Complicating History: A Deep Dive into the Social Networks of the Three Kingdoms
Complicating the Social Networks for Better Storytelling: An Empirical Study of Chinese Historical Text and Novel
This paper presents a comparative empirical study of Chinese historical narratives using "Records of the Three Kingdoms" and "Romance of the Three Kingdoms." The authors employ a BERT-based deep learning framework to extract characters and social networks, achieving over 90% extraction accuracy to analyze the divergence between historical accounts and literary fiction.
TL;DR
By applying state-of-the-art NLP (BERT) and Social Network Analysis (SNA), researchers have quantified the difference between history and fiction. The study reveals that the legendary novel Romance of the Three Kingdoms intentionally complicates character relationships and polarizes sentiments to achieve higher "literariness" compared to the factual Records of the Three Kingdoms.
Motivation: Why Compare History with Fiction?
The story of the Three Kingdoms is a cornerstone of East Asian culture. However, the distinction between the historical facts (the Records) and the fictionalized drama (the Romance) has always been a qualitative discussion for historians. The authors of this study sought a quantitative answer: How does a novelist transform dry history into an epic? The core insight is that the "complexity" of the character network is the key metric of literary craftsmanship.
Methodology: Bridging NLP and Network Science
The researchers faced a common challenge in Digital Humanities: Small Data. To train a robust character extraction model, they utilized:
- BERT + SQuAD: Transforming speaker identification into a Machine Reading Comprehension (MRC) task.

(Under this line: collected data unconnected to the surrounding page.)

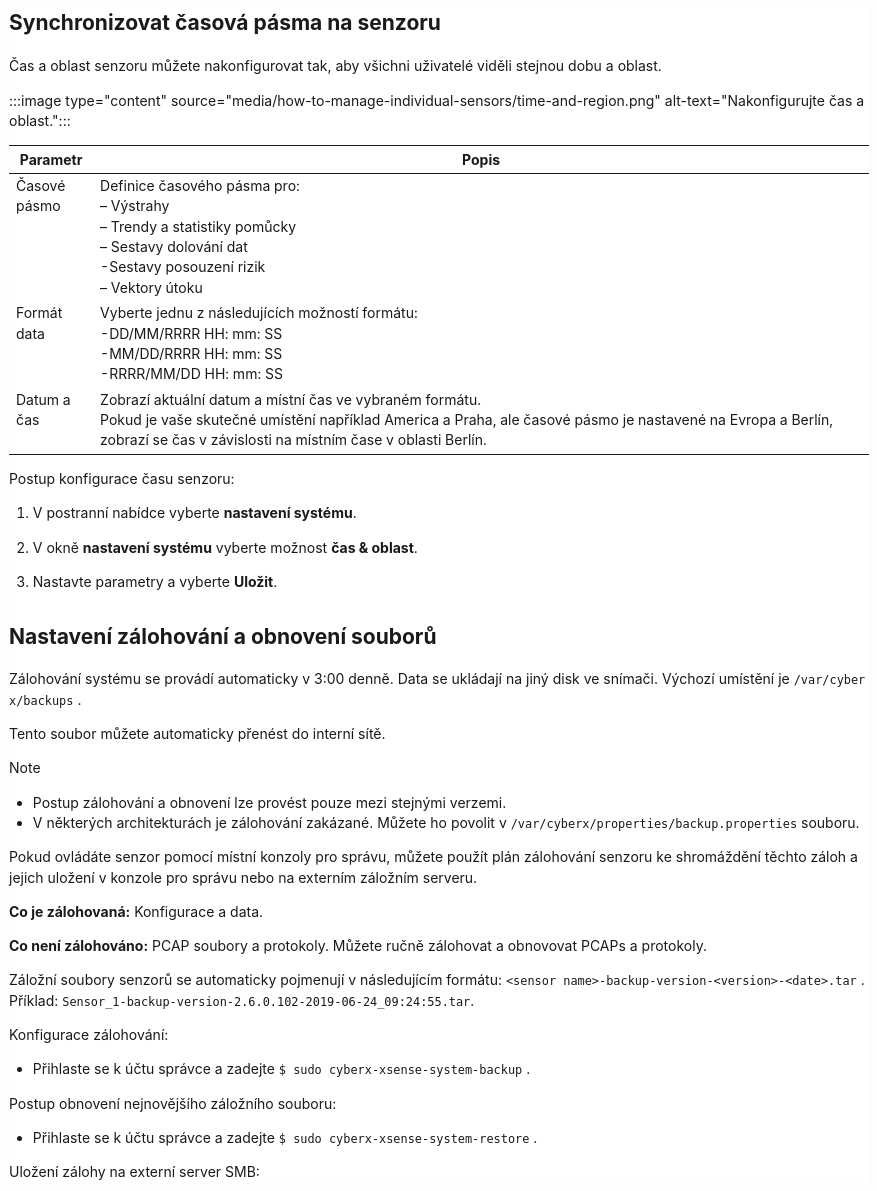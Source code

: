 ## <a name="synchronize-time-zones-on-the-sensor"></a>Synchronizovat časová pásma na senzoru

Čas a oblast senzoru můžete nakonfigurovat tak, aby všichni uživatelé viděli stejnou dobu a oblast.

:::image type="content" source="media/how-to-manage-individual-sensors/time-and-region.png" alt-text="Nakonfigurujte čas a oblast.":::

| Parametr | Popis |
|--|--|
| Časové pásmo | Definice časového pásma pro:<br />– Výstrahy<br />– Trendy a statistiky pomůcky<br />– Sestavy dolování dat<br />   -Sestavy posouzení rizik<br />– Vektory útoku |
| Formát data | Vyberte jednu z následujících možností formátu:<br />-DD/MM/RRRR HH: mm: SS<br />-MM/DD/RRRR HH: mm: SS<br />-RRRR/MM/DD HH: mm: SS |
| Datum a čas | Zobrazí aktuální datum a místní čas ve vybraném formátu.<br />Pokud je vaše skutečné umístění například America a Praha, ale časové pásmo je nastavené na Evropa a Berlín, zobrazí se čas v závislosti na místním čase v oblasti Berlín. |

Postup konfigurace času senzoru:

1. V postranní nabídce vyberte **nastavení systému**.

2. V okně **nastavení systému** vyberte možnost **čas & oblast**.

3. Nastavte parametry a vyberte **Uložit**.

## <a name="set-up-backup-and-restore-files"></a>Nastavení zálohování a obnovení souborů

Zálohování systému se provádí automaticky v 3:00 denně. Data se ukládají na jiný disk ve snímači. Výchozí umístění je `/var/cyberx/backups` .

Tento soubor můžete automaticky přenést do interní sítě.

> [!NOTE]
> - Postup zálohování a obnovení lze provést pouze mezi stejnými verzemi.
> - V některých architekturách je zálohování zakázané. Můžete ho povolit v `/var/cyberx/properties/backup.properties` souboru.

Pokud ovládáte senzor pomocí místní konzoly pro správu, můžete použít plán zálohování senzoru ke shromáždění těchto záloh a jejich uložení v konzole pro správu nebo na externím záložním serveru.

**Co je zálohovaná:** Konfigurace a data.

**Co není zálohováno:** PCAP soubory a protokoly. Můžete ručně zálohovat a obnovovat PCAPs a protokoly.

Záložní soubory senzorů se automaticky pojmenují v následujícím formátu: `<sensor name>-backup-version-<version>-<date>.tar` . Příklad: `Sensor_1-backup-version-2.6.0.102-2019-06-24_09:24:55.tar`.

Konfigurace zálohování:

- Přihlaste se k účtu správce a zadejte `$ sudo cyberx-xsense-system-backup` .

Postup obnovení nejnovějšího záložního souboru:

- Přihlaste se k účtu správce a zadejte `$ sudo cyberx-xsense-system-restore` .

Uložení zálohy na externí server SMB:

- Data Augmentation: Generating over a million samples to fine-tune the BERT-Base-Multilingual model.
- Dynamic Network Slicing: Breaking the text into five chronological stages to observe how the social structure "grows" over time.
Fig 1. The workflow from raw text processing to network visualization.
The "Grandness" of the Novel
The study confirms that Romance is objectively "grander" than Records:
- Network Scale: Romance contains 508 characters compared to 124 in Records.
- Connectivity: The diameter of the Romance network is 9, suggesting a much more spread-out and intricate web of interactions than the compact diameter of 3 in Records.
- Small-World Properties: Interestingly, Records has a higher Small-World Index (SWI) of 1.5679 compared to 0.8713 for Romance. This indicates that historical texts are tightly clustered around a few key figures (biographical), whereas novels introduce a "mass of characters" to weave a broader narrative.
Fig 2. Social network visualization of Romance (Left) vs Records (Right).
Character Influence and Sentiment Bias
One of the most striking findings is the shift in character influence:
- In the History (Records), Liu Bei is represented as the most central and influential figure.
- In the Novel (Romance), Cao Cao takes the lead in all centrality metrics (Degree, Closeness, and Betweenness), effectively serving as the "bridge" and primary antagonist that drives the plot forward.
Sentiment analysis via SentiWordNet revealed that the novel uses more polarized language. While Cao Cao is depicted with "able" and "great" qualities in both, the novel injects negative descriptors like "crafty" and "evil" to enhance the dramatic conflict.
Fig 3. Quantitative sentiment scores revealing the novelist's subjective bias.
Critical Analysis & Takeaways
The paper successfully demonstrates that literariness is measurable. A novel does not just add "fluff"; it structurally changes the topology of the social world it describes.
Limitations:
- The edge definition (co-occurrence in a context) is relatively coarse. It doesn't distinguish between a friendly conversation and a battlefield duel.
- Classical Chinese nuances might be lost in translation, as the study used English versions of the texts.
Future Work: The authors suggest moving towards finer granularity—perhaps year-by-year network shifts—and incorporating specific relationship types like "marriage" or "military conflict" to provide a multi-layered view of historical evolution.